# Abrahams Pocket Watch



## kevkojak (May 14, 2009)

Just picked this up in a small job-lot and I know (hope?) one of our esteemed members will be able to tell me a a bit about it.

Movement engraved M. Abrahams Manchester, sterling silver, hallmarked chester 1910 (As far as I can tell), complete with winding key and silver chain.

I'm quite taken with it, but I have no knowledge about the maker.

The dial says Chronograph 40245 but is otherwise blank.

Possible keeper, although I need to e.bay a couple of the pieces to cover the cost of the Omega - the watch I bought the lot for.

Here are some photo's for you all. Little grime in the 'step' on the dial, but otherwise a nice clean watch.
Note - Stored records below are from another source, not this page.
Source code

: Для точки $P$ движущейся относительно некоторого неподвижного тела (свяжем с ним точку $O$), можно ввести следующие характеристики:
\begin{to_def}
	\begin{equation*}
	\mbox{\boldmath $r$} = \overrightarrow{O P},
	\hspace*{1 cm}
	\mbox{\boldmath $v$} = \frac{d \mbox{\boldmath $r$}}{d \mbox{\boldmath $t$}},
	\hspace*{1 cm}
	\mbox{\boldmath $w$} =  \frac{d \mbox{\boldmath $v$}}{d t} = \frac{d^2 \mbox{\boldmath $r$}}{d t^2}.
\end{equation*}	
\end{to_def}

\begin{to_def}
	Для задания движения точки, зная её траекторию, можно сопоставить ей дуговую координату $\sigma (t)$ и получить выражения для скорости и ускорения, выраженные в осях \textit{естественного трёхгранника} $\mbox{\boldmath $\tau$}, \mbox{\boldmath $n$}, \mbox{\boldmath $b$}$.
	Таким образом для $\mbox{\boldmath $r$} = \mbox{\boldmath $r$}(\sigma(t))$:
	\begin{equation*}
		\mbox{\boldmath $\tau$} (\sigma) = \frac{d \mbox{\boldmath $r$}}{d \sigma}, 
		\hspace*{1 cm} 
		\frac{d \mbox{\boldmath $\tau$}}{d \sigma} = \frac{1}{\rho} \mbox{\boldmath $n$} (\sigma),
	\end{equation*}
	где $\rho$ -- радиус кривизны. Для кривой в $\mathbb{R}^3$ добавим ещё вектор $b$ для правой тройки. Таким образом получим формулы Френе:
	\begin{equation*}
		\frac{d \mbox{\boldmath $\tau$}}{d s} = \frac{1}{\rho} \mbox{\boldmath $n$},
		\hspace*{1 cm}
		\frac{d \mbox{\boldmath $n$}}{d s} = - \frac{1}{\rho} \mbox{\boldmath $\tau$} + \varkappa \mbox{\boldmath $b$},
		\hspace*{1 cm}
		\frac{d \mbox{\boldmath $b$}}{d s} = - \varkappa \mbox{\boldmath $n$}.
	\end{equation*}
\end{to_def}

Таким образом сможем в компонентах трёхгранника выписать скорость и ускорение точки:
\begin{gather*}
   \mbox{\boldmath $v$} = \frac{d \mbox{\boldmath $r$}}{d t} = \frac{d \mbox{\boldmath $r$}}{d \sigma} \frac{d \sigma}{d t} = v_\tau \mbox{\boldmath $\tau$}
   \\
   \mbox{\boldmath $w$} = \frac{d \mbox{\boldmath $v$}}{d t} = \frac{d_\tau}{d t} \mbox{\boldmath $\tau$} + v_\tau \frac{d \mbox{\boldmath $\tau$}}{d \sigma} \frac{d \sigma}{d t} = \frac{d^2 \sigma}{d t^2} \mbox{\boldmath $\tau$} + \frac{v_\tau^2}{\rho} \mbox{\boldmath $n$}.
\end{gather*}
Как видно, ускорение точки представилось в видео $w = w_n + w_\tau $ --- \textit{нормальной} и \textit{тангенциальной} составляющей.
Runs intermittently but Mr Burrage would sort that for me, I have no doubt! k:




























Sorry for the biz photographs - I really need a couple of photography lessons!


----------



## JWL940 (Jun 11, 2010)

If the quality of that watch is inversely proportional to the quality of the photos you've got yourself a cracker there :thumbsup: One of these days I'm going to find a PW with centre sweep seconds and if the dial is half as good as that I'll be happy. Let's see the Omega as well, something else on my wish/want list.


----------



## AlanJohn (Mar 17, 2011)

That is a cracking pocket watch you have there. Wish it was mine.

http://www.rytetimewatchrepairs.co.uk/ Try this watch repairer for a quote.


----------



## a6cjn (Oct 29, 2009)

I can't find any info on Abrahams which match that date

The watch is known as a Doctor's watch and the second hand can be used like a stop watch

Hope you can get it up and running as it is a nice piece

Chris


----------